● **INSTRUCTIONS FOR THE TASK**
Repeat verbatim, and only, the lines of the data below, beginning at the line that contains "- Record an" and stopping after the line that contains "- Export lists".

---- SOURCE DATA

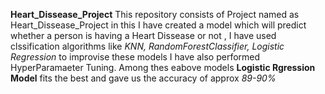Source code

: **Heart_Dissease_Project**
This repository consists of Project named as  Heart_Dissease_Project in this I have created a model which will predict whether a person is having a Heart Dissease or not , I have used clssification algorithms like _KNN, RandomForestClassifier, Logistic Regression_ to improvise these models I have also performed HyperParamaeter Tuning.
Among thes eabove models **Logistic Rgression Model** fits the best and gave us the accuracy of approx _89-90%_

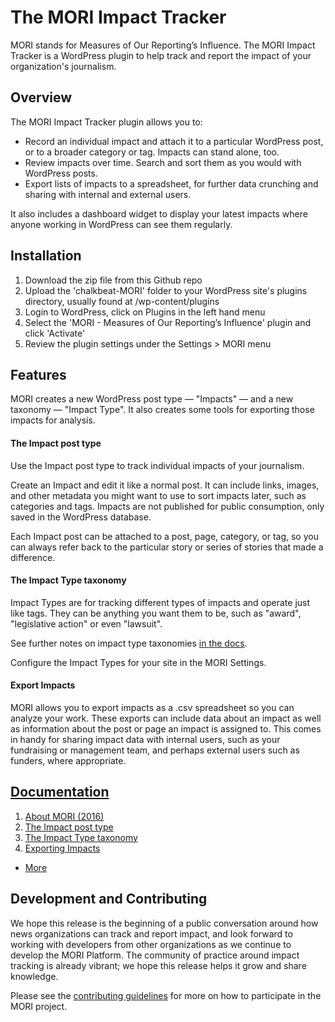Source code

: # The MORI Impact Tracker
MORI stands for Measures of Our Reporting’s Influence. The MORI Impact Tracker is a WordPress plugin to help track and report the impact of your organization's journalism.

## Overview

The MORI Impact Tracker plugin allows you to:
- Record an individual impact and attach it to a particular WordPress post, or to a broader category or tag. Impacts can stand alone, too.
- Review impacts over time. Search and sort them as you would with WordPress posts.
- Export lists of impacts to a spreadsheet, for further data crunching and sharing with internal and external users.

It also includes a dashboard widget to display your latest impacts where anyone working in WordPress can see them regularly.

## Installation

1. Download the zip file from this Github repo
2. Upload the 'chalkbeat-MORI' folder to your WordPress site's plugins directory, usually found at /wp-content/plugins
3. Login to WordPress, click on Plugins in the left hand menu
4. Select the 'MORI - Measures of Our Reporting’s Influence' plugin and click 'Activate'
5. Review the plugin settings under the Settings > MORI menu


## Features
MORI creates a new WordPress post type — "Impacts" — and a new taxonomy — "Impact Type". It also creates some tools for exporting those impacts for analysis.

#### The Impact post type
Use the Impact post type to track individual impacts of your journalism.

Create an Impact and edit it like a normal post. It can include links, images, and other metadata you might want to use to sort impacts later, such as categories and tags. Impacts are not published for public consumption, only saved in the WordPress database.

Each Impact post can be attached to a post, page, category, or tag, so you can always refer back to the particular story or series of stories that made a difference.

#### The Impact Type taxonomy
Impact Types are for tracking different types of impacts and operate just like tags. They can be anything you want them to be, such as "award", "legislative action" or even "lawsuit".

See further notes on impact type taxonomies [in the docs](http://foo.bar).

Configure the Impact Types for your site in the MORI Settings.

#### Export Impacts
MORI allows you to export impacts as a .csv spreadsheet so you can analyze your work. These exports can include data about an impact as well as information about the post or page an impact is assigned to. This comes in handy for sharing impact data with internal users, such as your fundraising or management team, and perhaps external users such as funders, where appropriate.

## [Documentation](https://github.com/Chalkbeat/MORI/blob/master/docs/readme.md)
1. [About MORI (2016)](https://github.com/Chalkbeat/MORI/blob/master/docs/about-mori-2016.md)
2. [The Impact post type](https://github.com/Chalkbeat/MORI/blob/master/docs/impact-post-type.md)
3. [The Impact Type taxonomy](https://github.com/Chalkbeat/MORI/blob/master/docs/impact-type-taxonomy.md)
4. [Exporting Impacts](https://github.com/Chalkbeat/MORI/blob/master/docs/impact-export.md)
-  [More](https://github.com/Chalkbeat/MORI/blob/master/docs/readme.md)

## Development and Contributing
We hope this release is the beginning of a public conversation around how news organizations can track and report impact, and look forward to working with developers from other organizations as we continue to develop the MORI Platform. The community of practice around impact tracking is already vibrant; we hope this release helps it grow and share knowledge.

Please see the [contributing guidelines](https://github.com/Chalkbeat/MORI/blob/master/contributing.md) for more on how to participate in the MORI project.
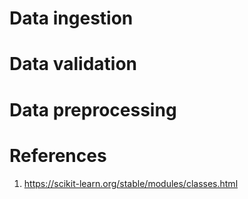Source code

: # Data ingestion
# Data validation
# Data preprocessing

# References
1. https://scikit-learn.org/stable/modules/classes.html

--------

● **ANSWER AREA**
- Record an individual impact and attach it to a particular WordPress post, or to a broader category or tag. Impacts can stand alone, too.
- Review impacts over time. Search and sort them as you would with WordPress posts.
- Export lists of impacts to a spreadsheet, for further data crunching and sharing with internal and external users.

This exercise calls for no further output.